We've been working on the bathroom every day that Dug is on vacation and we are seeing progress. We are in the building-back-up stage. Finally! The main reason we gutted our bathroom in the first place was because we had some water issues. The bathtub/shower had been put together poorly and it was leaking into our basement. Not good. The linoleum had some discoloration from water damage, the floor plan was less than stellar and our toilet had seen much brighter days. Oh, and we were using an adjustable wrench to turn the hot water on and off and the shower drain was slower than molasses in a blizzard.
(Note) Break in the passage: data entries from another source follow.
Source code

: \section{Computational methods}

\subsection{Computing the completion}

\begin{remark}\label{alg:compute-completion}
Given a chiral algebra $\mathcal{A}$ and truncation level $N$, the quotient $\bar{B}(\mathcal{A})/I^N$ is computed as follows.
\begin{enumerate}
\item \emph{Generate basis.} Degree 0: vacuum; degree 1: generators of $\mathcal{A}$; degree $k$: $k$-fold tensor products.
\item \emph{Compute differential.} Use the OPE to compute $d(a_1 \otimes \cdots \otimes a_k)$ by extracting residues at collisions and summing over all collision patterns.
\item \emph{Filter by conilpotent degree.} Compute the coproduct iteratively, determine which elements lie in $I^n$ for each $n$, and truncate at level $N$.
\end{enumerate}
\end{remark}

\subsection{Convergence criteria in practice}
When you think about things that can be devastated by children, one's first thought does not go to the toilet. But, alas, toilets are not impervious to my young ones. The porcelain throne's first injury was dealt by my oldest daughter. The tank lid didn't sit fully on the tank because the toilet was built in too close to the wall. (One example of the faulty floor plan.) The back side of the lid sat on the tank edge. Daughter #1 leaned on it in a funny way and it fell off. I think she was 3 or 4 at the time. It broke in two pieces. Dug fixed it with epoxy, but didn't realize the tube was for gray and not white. So our poor, white toilet had a jagged gray scar on its tank lid. Injury part deux occurred when Daughter #2 dropped a large glass candle holder into the poor toilet. It knocked out a hole about the size of my index finger in the bottom of the bowl, which proceeded to empty its contents onto the floor. The "upside" was that it had been recently flushed. I was so grateful. Odds like that don't come my way every day. So prior to the gutting, the john had two scars: a toilet's equivalent of a knife slash and gunshot wound. Poor thing. He never saw it coming.)
-end of side story
back to main story:
For defining purposes, when I say gutted, I mean gutted. The only things left standing are the studs and floor. The linoleum and sub-floor had been removed so we are standing on the actual floor boards, which, if removed, would leave a gaping hole into the basement. So, what do we do? Why remove them, of course. Not all, just a few. Some of the floor boards and part of the framing boards had rotted from the leak. With the kitchen wall gone, we had a hole from the kitchen through the bathroom, down into the basement. The picture of my kids peering down from the kitchen counter was taken by me while I was standing in the basement, looking up through the bathroom floor. Or, more correctly, where the bathroom floor formerly was located. They think this whole renovation thing is pretty fun.
Side note: My youngest son, who is three, does not remember there ever being a bathroom there. He wasn't yet two when we destroyed it. In his mind, having a gutted, non-working room in your house is completely normal. Wierd, huh?
Today we fixed the floor. It was so cool. It was progress. We took what was once a hole and made it whole again. (I just reread that, and that's just funny.) What accomplishment. Even though it was small in the grand scope of the entire project, it was still movement forward. And I'm all for forward momentum...
Here are a couple pictures of the beautiful fresh wood stuffs. The first one is from inside the bathroom. We put the new piece of floor in and replaced the missing framing 2x4 along the base of the wall.
This second one is from the basement looking up. You can see where we had to put in 2x4 pieces to attach and shore up the replacement piece.
That's all for now...I'll keep you posted.